Gold shifting the trend almost on Intra-day basis / Sell active

Gold's general commentary: As discussed throughout my last week's remarks, these are Fundamentally driven sessions and unusual spikes are part of it. The Price-action is under extreme Hourly 4 chart Volatility fractal and on very important crossroads, where Trading conditions were far from ideal. The Hourly 4 chart should break to the downside and at the same time DX made a Bullish comeback along with the Bond Yields, currentlt rejected on #3-Week Top’s (both marginally) which is Fundamentally Bearish for Gold, turning Technically aswell Bearish. Bond Yields however (which has been the benchmark correlation for Gold lately along with the DX), keeps their solid Ascending Channel intact.
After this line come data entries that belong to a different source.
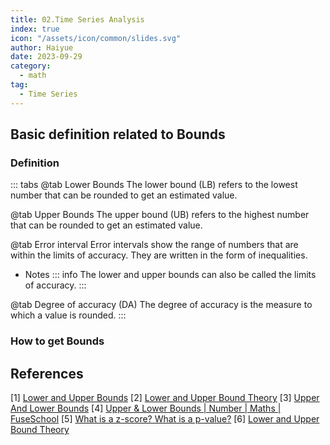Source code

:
 ```yaml
---
title: 02.Time Series Analysis
index: true
icon: "/assets/icon/common/slides.svg"
author: Haiyue
date: 2023-09-29
category:
  - math
tag:
  - Time Series
---
```


## Basic definition related to Bounds
### Definition
::: tabs
@tab Lower Bounds
The lower bound (LB) refers to the lowest number that can be rounded to get an estimated value.

@tab Upper Bounds
The upper bound (UB) refers to the highest number that can be rounded to get an estimated value.

@tab Error interval
Error intervals show the range of numbers that are within the limits of accuracy. They are written in the form of inequalities.
* Notes
    ::: info 
    The lower and upper bounds can also be called the limits of accuracy.
    :::

@tab Degree of accuracy (DA)
The degree of accuracy is the measure to which a value is rounded.
:::

### How to get Bounds






## References
[1] [Lower and Upper Bounds](https://www.studysmarter.co.uk/explanations/math/pure-maths/lower-and-upper-bounds/)
[2] [Lower and Upper Bound Theory](https://www.geeksforgeeks.org/lower-and-upper-bound-theory/)
[3] [Upper And Lower Bounds](https://thirdspacelearning.com/gcse-maths/number/upper-and-lower-bounds/)
[4] [Upper & Lower Bounds | Number | Maths | FuseSchool](https://www.youtube.com/watch?v=H4L35GSdqmw)
[5] [What is a z-score? What is a p-value?](https://desktop.arcgis.com/en/arcmap/latest/tools/spatial-statistics-toolbox/what-is-a-z-score-what-is-a-p-value.htm)
[6] [Lower and Upper Bound Theory](https://www.geeksforgeeks.org/lower-and-upper-bound-theory/)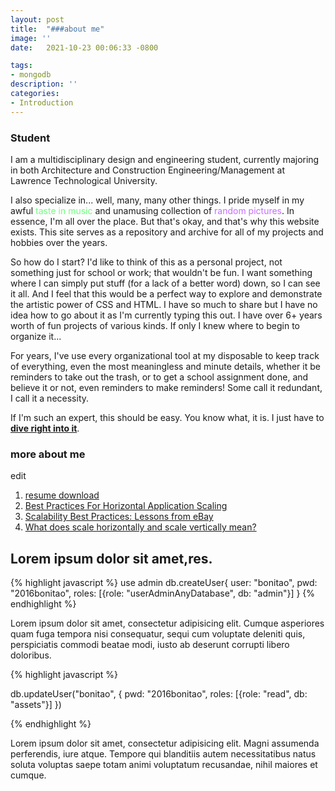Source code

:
 ```yaml
---
layout: post
title:  "###about me"
image: ''
date:   2021-10-23 00:06:33 -0800

tags:
- mongodb
description: ''
categories:
- Introduction
---
```


### Student

I am a multidisciplinary design and engineering student, currently majoring in both Architecture and Construction Engineering/Management at Lawrence Technological University. 



I also specialize in... well, many, many other things. I pride myself in my awful <a href="https://open.spotify.com/playlist/1j9VyQhRDsZ5gbgfVuhGyY?si=66fe595fc96b41ac" style="text-decoration:none;"><span style="color:#6EFF7D">taste in music</span></a> and unamusing collection of <a href="https://imgur.com/a/N5Lu6z9" style="text-decoration:none;"><span style="color:#C56EFF">random pictures</span></a>. In essence, I'm all over the place. But that's okay, and that's why this website exists. This site serves as a repository and archive for all of my projects and hobbies over the years.

So how do I start? I'd like to think of this as a personal project, not something just for school or work; that wouldn't be fun. I want something where I can simply put stuff (for a lack of a better word) down, so I can see it all. And I feel that this would be a perfect way to explore and demonstrate the artistic power of CSS and HTML. I have so much to share but I have no idea how to go about it as I'm currently typing this out. I have over 6+ years worth of fun projects of various kinds. If only I knew where to begin to organize it...

For years, I've use every organizational tool at my disposable to keep track of everything, even the most meaningless and minute details, whether it be reminders to take out the trash, or to get a school assignment done, and believe it or not, even reminders to make reminders! Some call it redundant, I call it a necessity. 

If I'm such an expert, this should be easy. You know what, it is. I just have to <a href="https://kevinesmaell.github.io/projects/">**dive right into it**</a>.


### more about me

edit


1. <a href="http://dba.stackexchange.com/questions/4508/what-does-horizontal-scaling-mean" target="_blank">resume download</a>
2. <a href="https://blog.openshift.com/best-practices-for-horizontal-application-scaling/" target="_blank">Best Practices For Horizontal Application Scaling</a>
3. <a href="http://www.infoq.com/articles/ebay-scalability-best-practices" target="_blank">Scalability Best Practices: Lessons from eBay</a>
4. <a href="http://stackoverflow.com/questions/5401992/what-does-scale-horizontally-and-scale-vertically-mean" target="_blank">What does scale horizontally and scale vertically mean?</a>

## Lorem ipsum dolor sit amet,res.


{% highlight javascript %}
use admin
db.createUser{
	user: "bonitao",
	pwd: "2016bonitao",
	roles: [{role: "userAdminAnyDatabase", db: "admin"}]
}
{% endhighlight %}

Lorem ipsum dolor sit amet, consectetur adipisicing elit. Cumque asperiores quam fuga tempora nisi consequatur, sequi cum voluptate deleniti quis, perspiciatis commodi beatae modi, iusto ab deserunt corrupti libero doloribus.

{% highlight javascript %}

db.updateUser("bonitao",
{
	pwd: "2016bonitao",
	roles: [{role: "read", db: "assets"}]
})

{% endhighlight %}

Lorem ipsum dolor sit amet, consectetur adipisicing elit. Magni assumenda perferendis, iure atque. Tempore qui blanditiis autem necessitatibus natus soluta voluptas saepe totam animi voluptatum recusandae, nihil maiores et cumque.

<img src="https://octodex.github.com/images/codercat.jpg" alt="">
This displays a very Bearish picture for Gold and I can only approach it with breakout points, as Gold is ignoring fair Technical symmetry trend for more than #5 sessions currently. This is translated into temporary minor movements, which will be overshadowed when the Trend appears and allows the fair Technical Trading.


Technical analysis: As I am no longer interested in Buying for now (unless #1,952.80 breaks again), #1,932.80 - #1,930.80 is my re-Sell area, calling for #1,908 Lower High’s Lower zone Bottom and around that Price-action, I will be contemplating Selling the market (Medium-term) towards #1,882.80 if Buyers do not re-appear. If #1,952.80 breaks to the upside once again, I have a sustainable Bullish reversal on the cards confirmed. Otherwise, the trend remains Bearish, aiming at #1,900.80 psychological barrier or below. My expectation is that the markets awaits for today’s U.S. session opening Bell to make a move. My goal now is to get on the correct side on the trend (when that presents itself) and Trade Medium-term like I always do, to get us out of this situation with a viable plan. Gold currently is still on one of the strongest Daily candles since March #1 and seems like #1,961.80 - #1,971.80 formed new Weekly Top's zone. This means that Gold was already in strong Overbought waters and based on my estimations, I see no space for further Buying (Buying strongly limited) even though Gold had Technical prospects for #1,992.80 Higher High's peak test. All I can spot is new decline as an answer on current aggressive Bullish spike. Despite Friday’s strong response to #1,961.80, Gold failed to maintain those High levels and was rejected on one of the Hourly 4 chart's Resistance zone. Yet, it still found Support on the Daily chart’s #1,930's zone, which remains Neutral and had High potential to contain current Bearish pullback. Factors that may break the Support: #1) DX is able to convert to Medium-term Ascending Channel #2) Bond Yields engaged miraculous recovery but still below Resistance levels comparing to late April High’s. Also, the Daily chart has been Overbought for some time. Unless Gold Trades at least sideways for #1 - #2 sessions, Hourly 4 chart will always pressure for a test of #1,900's zone, and #1,882.80 as an possible destination.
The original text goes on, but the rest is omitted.